*** Opening of Data extract ***

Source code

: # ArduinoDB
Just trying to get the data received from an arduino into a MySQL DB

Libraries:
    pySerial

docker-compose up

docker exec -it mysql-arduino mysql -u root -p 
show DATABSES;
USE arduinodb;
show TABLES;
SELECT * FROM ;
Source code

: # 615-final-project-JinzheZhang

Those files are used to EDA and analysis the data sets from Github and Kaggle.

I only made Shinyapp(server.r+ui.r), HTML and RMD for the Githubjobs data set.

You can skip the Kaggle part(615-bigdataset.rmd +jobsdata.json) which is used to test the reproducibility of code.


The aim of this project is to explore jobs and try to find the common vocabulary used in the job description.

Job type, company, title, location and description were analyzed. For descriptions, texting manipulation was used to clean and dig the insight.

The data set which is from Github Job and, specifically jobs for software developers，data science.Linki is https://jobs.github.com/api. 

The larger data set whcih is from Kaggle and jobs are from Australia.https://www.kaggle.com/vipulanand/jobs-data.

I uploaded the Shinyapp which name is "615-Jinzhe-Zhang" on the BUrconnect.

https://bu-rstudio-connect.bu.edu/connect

*** Close of Data extract ***

◆ Work request: Would you print exactly the lines from the first line of the entries above through the line that has "The data set which", both included, and stop there?

◆ Expected output:
Source code

: # ArduinoDB
Just trying to get the data received from an arduino into a MySQL DB

Libraries:
    pySerial

docker-compose up

docker exec -it mysql-arduino mysql -u root -p 
show DATABSES;
USE arduinodb;
show TABLES;
SELECT * FROM ;
Source code

: # 615-final-project-JinzheZhang

Those files are used to EDA and analysis the data sets from Github and Kaggle.

I only made Shinyapp(server.r+ui.r), HTML and RMD for the Githubjobs data set.

You can skip the Kaggle part(615-bigdataset.rmd +jobsdata.json) which is used to test the reproducibility of code.


The aim of this project is to explore jobs and try to find the common vocabulary used in the job description.

Job type, company, title, location and description were analyzed. For descriptions, texting manipulation was used to clean and dig the insight.

The data set which is from Github Job and, specifically jobs for software developers，data science.Linki is https://jobs.github.com/api. 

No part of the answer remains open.